終章:成長の兆し

エピローグ 後日談

 二〇二六年、三月。


「お疲れ様です。戻りました」

「おー、晋太朗お疲れさん! 疲れただろー? 直帰でもよかったのに」

「会社のカメラ持って直帰はできませんよ」

「相変わらず真面目だなぁ」

「それに、お土産も渡したかったですし。はい、これが北海道で有名なチョコレートと、ジャガイモの味がいいと評判のお菓子、こっちが新千歳空港限定のチーズケーキです! ほかにも美味しそうなものがたくさんあって! 色々買ってきちゃいました」

 と言って、柳さんの奥さんの横にあるテーブルに次々並べていく。

「あら、こんなにたくさん! ありがとう! 晋太朗君も一緒に食べましょう」

「ありがとうございます! あと、これは柳さんに頼まれていたお酒です。どうぞ」

「おー、これこれ! ずっと気になってたんだよ。

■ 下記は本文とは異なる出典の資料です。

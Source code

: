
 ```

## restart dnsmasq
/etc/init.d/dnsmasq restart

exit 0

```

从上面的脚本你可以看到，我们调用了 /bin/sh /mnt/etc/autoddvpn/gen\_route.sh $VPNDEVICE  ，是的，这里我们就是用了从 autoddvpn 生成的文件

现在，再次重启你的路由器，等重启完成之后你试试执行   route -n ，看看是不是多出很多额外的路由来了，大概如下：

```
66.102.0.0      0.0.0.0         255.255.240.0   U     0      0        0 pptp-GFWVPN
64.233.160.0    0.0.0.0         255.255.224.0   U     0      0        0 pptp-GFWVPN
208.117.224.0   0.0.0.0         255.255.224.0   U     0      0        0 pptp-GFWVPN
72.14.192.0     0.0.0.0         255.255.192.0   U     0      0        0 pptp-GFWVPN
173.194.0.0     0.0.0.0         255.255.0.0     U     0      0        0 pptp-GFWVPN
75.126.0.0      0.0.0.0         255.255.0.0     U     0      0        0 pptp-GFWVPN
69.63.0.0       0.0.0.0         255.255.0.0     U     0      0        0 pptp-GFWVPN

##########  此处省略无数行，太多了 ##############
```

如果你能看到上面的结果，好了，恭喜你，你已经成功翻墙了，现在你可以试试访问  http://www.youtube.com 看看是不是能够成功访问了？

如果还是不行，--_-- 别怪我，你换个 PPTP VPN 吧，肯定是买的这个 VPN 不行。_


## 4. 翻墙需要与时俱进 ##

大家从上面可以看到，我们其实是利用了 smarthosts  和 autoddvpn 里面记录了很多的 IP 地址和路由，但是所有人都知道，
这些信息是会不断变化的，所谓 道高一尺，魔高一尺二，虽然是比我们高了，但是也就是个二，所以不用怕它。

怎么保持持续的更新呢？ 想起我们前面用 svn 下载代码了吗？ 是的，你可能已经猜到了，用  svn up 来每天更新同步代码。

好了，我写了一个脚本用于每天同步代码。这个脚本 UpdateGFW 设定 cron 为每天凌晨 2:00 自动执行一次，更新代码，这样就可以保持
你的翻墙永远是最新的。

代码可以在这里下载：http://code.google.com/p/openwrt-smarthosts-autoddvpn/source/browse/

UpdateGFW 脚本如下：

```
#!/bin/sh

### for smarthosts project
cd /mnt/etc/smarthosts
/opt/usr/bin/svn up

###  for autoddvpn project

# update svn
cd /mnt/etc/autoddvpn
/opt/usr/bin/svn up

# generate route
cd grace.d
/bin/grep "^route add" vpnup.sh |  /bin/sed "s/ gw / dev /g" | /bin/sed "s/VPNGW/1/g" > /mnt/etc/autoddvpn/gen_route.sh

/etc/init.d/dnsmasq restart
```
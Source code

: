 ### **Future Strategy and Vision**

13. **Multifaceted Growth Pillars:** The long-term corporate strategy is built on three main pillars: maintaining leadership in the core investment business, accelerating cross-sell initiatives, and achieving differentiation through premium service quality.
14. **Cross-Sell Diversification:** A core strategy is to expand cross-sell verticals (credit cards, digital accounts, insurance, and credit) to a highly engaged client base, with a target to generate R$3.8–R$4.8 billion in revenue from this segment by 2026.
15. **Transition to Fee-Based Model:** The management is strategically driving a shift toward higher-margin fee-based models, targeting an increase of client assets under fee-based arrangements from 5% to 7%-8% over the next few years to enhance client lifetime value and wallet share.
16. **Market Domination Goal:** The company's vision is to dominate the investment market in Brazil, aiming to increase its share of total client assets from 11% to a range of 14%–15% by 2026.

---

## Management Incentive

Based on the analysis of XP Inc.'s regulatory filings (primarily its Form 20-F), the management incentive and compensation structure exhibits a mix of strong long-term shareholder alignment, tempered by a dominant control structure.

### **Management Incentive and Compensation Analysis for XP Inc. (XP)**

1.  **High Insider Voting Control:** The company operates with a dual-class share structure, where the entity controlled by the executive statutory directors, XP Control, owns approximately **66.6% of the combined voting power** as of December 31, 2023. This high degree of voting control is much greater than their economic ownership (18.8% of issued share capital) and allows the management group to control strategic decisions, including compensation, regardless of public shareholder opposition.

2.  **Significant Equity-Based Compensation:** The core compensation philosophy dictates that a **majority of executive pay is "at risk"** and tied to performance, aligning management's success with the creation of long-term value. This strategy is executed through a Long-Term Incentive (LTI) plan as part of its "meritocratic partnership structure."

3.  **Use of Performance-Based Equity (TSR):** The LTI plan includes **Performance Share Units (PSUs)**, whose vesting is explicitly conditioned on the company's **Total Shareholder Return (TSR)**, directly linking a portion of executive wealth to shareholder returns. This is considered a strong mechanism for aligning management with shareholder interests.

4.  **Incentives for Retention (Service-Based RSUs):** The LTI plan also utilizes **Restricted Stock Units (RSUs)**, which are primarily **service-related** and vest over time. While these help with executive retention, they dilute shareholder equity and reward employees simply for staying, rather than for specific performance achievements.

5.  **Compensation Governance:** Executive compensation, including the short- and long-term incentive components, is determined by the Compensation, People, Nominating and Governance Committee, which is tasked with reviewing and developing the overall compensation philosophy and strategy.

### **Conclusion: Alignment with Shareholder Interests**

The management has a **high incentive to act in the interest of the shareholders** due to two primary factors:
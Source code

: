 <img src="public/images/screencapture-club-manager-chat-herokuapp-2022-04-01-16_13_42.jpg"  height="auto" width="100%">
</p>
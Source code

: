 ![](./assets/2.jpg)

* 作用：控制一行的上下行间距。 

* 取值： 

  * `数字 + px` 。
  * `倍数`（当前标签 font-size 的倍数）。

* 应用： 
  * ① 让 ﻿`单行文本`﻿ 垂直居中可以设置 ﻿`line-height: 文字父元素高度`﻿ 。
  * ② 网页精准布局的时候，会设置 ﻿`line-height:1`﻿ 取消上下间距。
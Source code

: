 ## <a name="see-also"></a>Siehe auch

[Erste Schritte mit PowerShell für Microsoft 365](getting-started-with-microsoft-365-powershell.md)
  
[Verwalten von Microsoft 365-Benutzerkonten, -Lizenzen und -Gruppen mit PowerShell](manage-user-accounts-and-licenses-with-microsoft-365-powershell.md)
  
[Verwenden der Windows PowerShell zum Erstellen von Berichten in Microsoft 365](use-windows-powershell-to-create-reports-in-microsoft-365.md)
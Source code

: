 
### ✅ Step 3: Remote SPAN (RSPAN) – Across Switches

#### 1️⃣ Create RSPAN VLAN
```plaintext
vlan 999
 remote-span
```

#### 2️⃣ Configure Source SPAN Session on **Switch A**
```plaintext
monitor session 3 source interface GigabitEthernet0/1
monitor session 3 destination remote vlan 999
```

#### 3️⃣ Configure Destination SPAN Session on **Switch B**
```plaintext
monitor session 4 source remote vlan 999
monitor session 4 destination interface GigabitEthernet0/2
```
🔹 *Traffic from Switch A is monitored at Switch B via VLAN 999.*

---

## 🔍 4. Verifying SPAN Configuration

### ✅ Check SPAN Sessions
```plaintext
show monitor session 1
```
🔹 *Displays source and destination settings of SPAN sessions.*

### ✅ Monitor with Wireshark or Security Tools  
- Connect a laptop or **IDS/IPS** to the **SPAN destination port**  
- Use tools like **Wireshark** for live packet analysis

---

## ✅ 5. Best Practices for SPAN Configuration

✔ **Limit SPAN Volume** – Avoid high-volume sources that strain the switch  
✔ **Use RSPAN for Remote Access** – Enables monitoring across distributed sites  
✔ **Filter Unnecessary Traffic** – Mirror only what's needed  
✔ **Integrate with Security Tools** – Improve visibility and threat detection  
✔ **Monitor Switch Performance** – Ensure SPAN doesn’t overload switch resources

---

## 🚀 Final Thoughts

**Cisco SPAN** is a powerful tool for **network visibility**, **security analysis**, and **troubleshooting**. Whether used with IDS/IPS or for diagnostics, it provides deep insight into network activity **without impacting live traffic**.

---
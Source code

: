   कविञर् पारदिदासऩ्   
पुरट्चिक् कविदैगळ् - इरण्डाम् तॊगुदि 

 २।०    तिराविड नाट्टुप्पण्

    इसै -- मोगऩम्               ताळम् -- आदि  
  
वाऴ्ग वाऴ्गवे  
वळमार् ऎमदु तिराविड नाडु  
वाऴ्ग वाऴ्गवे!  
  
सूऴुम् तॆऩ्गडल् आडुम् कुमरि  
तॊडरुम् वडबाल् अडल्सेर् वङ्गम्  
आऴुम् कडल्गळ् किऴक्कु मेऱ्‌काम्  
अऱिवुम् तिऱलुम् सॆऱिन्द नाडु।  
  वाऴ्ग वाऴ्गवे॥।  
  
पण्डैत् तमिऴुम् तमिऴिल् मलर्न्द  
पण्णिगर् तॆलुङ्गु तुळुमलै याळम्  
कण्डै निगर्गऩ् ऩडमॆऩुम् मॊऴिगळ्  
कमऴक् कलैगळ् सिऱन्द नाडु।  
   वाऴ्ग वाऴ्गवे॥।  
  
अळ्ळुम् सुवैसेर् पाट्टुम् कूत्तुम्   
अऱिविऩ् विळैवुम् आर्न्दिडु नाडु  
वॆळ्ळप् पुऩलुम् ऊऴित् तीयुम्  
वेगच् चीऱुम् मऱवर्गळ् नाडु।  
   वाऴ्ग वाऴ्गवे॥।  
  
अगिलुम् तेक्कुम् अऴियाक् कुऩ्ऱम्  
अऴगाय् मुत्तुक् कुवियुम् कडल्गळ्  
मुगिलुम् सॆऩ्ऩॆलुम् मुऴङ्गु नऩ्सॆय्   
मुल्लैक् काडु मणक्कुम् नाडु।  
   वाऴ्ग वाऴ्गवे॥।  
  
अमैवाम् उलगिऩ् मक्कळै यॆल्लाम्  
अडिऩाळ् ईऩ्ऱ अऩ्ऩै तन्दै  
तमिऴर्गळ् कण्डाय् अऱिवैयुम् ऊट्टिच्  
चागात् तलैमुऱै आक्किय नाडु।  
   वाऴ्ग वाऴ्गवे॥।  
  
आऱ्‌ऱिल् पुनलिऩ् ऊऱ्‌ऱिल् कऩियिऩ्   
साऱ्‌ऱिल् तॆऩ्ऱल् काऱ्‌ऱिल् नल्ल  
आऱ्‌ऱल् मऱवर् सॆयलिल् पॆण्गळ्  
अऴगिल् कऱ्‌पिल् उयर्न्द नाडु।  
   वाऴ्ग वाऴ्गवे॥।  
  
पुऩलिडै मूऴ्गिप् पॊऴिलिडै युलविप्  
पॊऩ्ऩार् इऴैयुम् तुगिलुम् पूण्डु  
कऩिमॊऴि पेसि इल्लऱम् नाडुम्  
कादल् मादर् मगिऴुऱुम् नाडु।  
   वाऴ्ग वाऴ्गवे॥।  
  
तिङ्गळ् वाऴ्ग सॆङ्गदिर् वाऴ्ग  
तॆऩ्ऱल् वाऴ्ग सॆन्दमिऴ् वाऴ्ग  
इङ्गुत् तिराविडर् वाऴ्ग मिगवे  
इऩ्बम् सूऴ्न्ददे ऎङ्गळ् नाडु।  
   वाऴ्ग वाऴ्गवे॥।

サンキュー!」


 札幌出張から戻った僕は自宅に戻る前に、持ち出していた機材とお土産を置くため柳写真館に立ち寄った。

 大量の荷物を降ろしてから自分の席に座り一息つくと、ようやく東京に戻って来たという実感が湧いてきた。


 僕は先月、旭川に住む文子さんの元にじいちゃんの火葬で一緒に焼いた十円と、僕が昔撮った二人の写真を届けに行ってきた。

 その帰り際に受けた一件の撮影依頼。それが、札幌にある子ども食堂での撮影だった。

 なんでも、正式な決まりはないものの中学卒業が子ども食堂を卒業する一つの目安になるらしく、四月から来なくなる子が増えるらしい。

 そこで三月のうちに今通っている子たちみんなの写真を撮ってほしい、との依頼だった。


 東京に戻りすぐに柳さんに相談した結果、三月の僕のスケジュールを空けて出張の予定を組んでくれた。

 文子さんに報告するととても喜んでくれたので、僕も電話口で自然と笑顔になる。しかし、残念ながら文子さんは札幌まで来られないとのことで、そこからは二代目の代表である恵子さんとやり取りすることとなった。


 恵子さんは想像通り、明朗快活で親しみやすい女性だった。


「どうだった? はじめての一人での人物撮影は」

「今の僕にできることは全部やってきたつもりです!」

「お、それはデータ見せてもらうのが楽しみだなー」

「はい! 今日中にまとめて明日提出するので、チェックよろしくお願いします!」

「了解!」


 その後、柳夫妻と北海道土産を食べながら軽く談笑した僕は、いつもより少し早めに上がらせてもらった。

 一人暮らしの部屋に戻り、昨日撮影してきたデータの確認作業のためパソコンを起動して、コーヒーを落とす。インスタントではなくドリップするのは、僕なりの小さなこだわりだ。

 一滴ずつゆっくりと滴るコーヒーを眺めながら、僕はアシスタント時代のある日の出来事を回顧して、思わず誰もいない部屋で一人「ふっ」と、小さく鼻を鳴らした。


 ***


 僕がはじめて柳さんの人物撮影に同行を許されたのは、柳写真館に入社して一年ほど過ぎた頃だった。


 その日の撮影は、休日で家族連れの姿も目立つ公園でおこなわれた。

 現場入りするなり柳さんは僕に「晋太朗の今日の仕事は、だ」と言った。

 ……やる気を抑える? そんなことを言われるのははじめてだった。

「えっと、それは」

 どういう意味ですか? と尋ねようとしたところ、一人の男性が柳さんに声をかける。


「柳さん。今日はよろしくお願いします」

「こちらこそ、よろしくお願いします。打ち合わせ通り、こちらのことは気にせず過ごしてください。何枚か撮れましたら確認してもらって、都度金子さんのご希望やご感想をお伺いできればと思います」

「分かりました」

 金子さんと呼ばれる三〇代くらいの男性は、柳さんと簡単なやり取りを交わした後、遊具のある方へと歩いて行った。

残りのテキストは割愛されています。